* **Information shown**
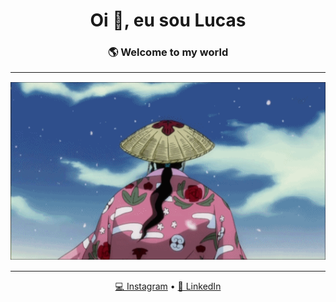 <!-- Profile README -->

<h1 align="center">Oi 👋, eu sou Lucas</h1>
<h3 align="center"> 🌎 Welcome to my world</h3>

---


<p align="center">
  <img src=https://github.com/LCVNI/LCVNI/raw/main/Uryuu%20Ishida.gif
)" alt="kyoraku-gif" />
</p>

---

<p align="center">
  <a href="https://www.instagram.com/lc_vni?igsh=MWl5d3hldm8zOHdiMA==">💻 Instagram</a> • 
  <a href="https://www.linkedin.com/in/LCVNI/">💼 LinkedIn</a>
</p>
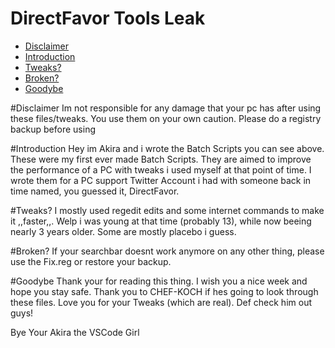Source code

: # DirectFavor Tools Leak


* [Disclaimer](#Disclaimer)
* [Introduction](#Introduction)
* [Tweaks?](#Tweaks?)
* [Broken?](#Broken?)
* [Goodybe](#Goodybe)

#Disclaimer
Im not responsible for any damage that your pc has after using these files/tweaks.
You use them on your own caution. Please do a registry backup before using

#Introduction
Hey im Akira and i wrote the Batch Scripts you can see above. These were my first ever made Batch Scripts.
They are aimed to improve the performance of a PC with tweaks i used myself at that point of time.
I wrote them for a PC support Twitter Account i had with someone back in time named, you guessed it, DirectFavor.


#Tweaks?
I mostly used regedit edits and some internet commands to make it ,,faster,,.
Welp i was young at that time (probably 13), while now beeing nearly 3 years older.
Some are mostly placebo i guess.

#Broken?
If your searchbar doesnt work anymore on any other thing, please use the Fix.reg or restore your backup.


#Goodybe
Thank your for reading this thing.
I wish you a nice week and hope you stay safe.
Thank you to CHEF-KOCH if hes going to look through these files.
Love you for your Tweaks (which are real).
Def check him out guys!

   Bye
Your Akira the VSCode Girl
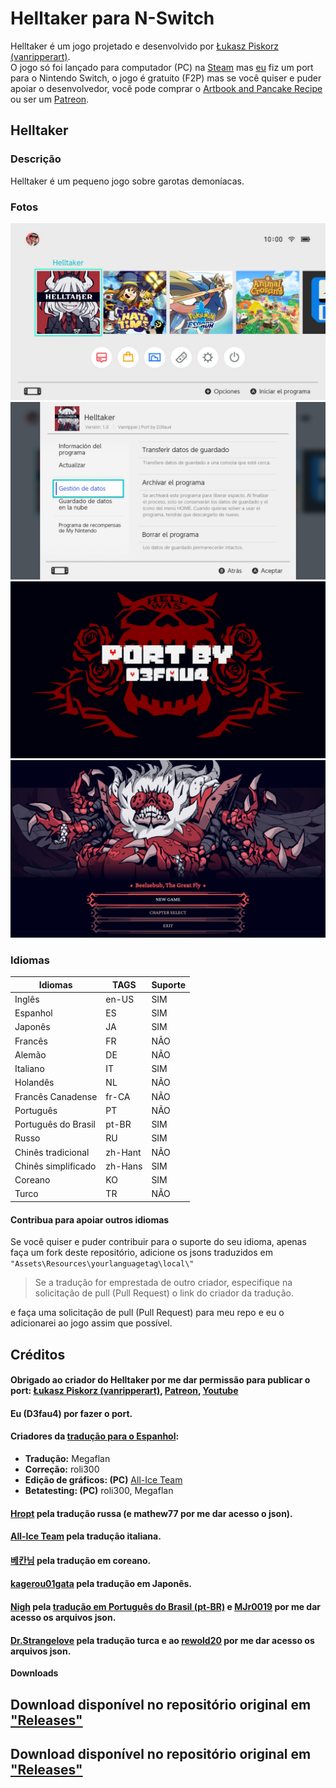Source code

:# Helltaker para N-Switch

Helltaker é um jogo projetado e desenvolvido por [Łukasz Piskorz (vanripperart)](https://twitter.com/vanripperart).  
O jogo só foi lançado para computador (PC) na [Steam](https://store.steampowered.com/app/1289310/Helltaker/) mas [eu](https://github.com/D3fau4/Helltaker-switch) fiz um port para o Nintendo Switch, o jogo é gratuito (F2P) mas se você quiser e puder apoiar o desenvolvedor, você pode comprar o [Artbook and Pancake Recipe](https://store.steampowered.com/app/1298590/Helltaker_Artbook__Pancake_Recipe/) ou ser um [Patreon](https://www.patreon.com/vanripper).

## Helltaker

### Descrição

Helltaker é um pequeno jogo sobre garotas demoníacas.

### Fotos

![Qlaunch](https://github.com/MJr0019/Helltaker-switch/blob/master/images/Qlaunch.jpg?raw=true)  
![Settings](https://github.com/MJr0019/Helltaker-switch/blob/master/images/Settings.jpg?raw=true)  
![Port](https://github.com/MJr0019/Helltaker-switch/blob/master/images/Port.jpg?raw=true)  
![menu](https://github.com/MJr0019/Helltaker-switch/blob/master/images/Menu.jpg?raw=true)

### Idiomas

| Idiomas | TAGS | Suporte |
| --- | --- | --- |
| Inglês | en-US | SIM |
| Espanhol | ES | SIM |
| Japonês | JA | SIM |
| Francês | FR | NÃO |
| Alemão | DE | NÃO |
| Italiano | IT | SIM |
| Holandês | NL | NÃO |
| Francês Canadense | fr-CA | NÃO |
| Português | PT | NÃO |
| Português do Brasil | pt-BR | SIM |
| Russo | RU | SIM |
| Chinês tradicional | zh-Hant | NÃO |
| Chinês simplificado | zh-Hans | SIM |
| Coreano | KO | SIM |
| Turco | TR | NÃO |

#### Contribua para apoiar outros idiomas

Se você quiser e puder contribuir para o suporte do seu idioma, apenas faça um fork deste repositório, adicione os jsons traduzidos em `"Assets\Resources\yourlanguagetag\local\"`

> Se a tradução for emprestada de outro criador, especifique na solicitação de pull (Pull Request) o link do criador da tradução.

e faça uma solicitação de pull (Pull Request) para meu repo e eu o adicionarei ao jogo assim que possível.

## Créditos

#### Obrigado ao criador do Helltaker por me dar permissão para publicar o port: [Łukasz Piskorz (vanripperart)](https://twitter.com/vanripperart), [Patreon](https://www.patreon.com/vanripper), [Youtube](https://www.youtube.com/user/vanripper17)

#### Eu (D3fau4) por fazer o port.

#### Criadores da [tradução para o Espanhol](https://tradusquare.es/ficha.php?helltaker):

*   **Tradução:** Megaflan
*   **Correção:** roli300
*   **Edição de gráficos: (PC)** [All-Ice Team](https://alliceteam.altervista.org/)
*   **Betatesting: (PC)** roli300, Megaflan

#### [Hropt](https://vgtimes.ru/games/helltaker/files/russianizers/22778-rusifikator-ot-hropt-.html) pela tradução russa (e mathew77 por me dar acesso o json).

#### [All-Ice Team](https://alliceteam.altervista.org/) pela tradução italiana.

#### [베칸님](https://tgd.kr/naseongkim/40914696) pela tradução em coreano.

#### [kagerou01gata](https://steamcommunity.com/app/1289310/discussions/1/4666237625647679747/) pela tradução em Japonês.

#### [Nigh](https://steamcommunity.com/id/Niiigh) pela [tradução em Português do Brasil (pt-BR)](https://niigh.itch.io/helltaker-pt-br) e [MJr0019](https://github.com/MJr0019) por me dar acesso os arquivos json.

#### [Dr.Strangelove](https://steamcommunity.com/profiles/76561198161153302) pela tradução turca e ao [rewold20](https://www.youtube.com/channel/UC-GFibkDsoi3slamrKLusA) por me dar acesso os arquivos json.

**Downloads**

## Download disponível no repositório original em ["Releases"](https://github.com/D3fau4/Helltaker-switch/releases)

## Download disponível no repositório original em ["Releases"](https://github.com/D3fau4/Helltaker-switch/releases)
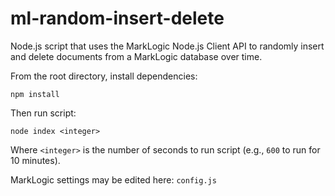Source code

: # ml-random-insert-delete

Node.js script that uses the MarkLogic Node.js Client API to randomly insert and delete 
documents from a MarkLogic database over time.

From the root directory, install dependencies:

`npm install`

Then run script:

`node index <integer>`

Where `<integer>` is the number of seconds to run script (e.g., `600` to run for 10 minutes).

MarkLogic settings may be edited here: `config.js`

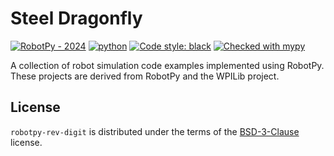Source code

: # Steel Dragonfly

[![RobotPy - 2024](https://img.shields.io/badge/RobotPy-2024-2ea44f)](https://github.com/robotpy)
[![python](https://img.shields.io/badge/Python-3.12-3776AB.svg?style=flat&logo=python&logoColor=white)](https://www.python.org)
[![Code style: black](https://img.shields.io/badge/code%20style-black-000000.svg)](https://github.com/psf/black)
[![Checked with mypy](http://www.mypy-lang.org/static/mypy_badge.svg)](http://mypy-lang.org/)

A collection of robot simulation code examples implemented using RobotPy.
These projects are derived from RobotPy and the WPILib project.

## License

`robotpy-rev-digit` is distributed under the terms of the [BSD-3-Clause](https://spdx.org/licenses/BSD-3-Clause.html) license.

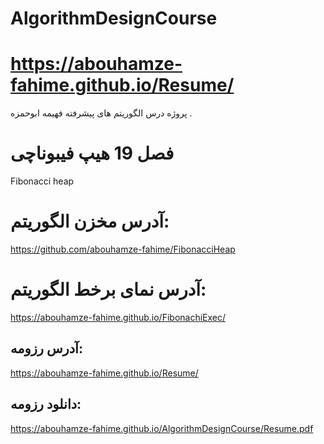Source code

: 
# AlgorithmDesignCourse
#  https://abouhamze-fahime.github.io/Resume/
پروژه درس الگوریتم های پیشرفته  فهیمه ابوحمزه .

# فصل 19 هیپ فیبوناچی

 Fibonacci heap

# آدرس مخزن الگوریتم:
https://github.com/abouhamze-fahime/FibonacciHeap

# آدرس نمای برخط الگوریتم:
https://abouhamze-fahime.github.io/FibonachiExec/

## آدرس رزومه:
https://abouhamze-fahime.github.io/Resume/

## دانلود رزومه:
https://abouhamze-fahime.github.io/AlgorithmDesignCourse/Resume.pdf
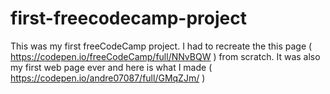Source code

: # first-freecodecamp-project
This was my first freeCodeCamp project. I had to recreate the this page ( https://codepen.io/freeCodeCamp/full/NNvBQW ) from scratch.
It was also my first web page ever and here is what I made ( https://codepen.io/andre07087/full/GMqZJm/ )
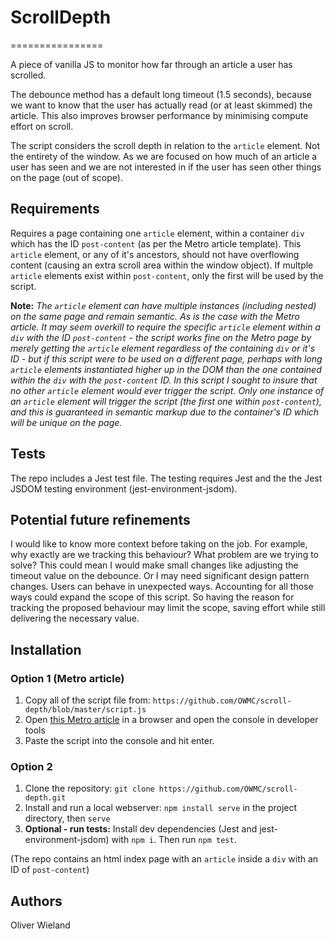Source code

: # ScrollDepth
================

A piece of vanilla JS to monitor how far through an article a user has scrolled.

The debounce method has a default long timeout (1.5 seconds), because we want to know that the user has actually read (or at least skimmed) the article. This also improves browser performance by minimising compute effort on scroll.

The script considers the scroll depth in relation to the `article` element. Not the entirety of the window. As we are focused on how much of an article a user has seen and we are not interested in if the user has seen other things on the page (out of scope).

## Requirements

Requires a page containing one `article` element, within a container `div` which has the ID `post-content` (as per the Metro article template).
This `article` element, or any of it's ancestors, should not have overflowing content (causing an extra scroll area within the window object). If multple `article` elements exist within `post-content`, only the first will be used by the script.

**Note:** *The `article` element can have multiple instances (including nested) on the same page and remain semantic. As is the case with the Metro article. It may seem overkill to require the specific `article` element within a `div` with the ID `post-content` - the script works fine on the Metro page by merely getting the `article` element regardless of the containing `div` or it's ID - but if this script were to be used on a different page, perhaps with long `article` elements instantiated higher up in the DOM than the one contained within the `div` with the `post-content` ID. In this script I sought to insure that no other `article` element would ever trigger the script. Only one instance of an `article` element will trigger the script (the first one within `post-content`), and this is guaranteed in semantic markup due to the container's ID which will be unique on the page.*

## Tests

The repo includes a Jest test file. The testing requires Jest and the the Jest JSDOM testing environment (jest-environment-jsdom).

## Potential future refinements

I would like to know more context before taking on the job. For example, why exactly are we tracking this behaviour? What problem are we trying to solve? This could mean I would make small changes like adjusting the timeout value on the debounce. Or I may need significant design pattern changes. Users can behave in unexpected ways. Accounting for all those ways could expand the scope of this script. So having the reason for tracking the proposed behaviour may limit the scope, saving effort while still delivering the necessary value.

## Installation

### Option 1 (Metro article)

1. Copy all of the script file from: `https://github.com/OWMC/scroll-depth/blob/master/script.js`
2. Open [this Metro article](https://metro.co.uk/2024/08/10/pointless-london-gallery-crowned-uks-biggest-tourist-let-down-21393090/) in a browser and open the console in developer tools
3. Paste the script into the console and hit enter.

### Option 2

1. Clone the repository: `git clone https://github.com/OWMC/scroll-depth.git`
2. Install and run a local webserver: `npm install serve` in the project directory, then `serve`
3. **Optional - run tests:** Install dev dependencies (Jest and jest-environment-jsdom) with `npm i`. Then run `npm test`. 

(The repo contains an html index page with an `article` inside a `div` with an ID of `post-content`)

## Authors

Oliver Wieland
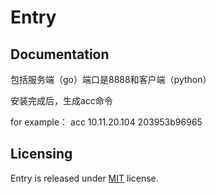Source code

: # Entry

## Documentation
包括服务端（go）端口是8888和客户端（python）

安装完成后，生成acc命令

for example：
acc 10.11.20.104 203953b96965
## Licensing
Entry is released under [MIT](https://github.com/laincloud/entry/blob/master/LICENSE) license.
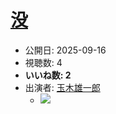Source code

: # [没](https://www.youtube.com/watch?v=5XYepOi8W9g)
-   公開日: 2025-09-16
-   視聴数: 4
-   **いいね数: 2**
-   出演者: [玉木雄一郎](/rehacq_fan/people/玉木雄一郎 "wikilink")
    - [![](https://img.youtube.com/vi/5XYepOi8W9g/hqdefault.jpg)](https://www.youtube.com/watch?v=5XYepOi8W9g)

* **Exercise description**
Please work out how many lines above contain the string "apoiar", and reply with that number alone.

* **Task output**
2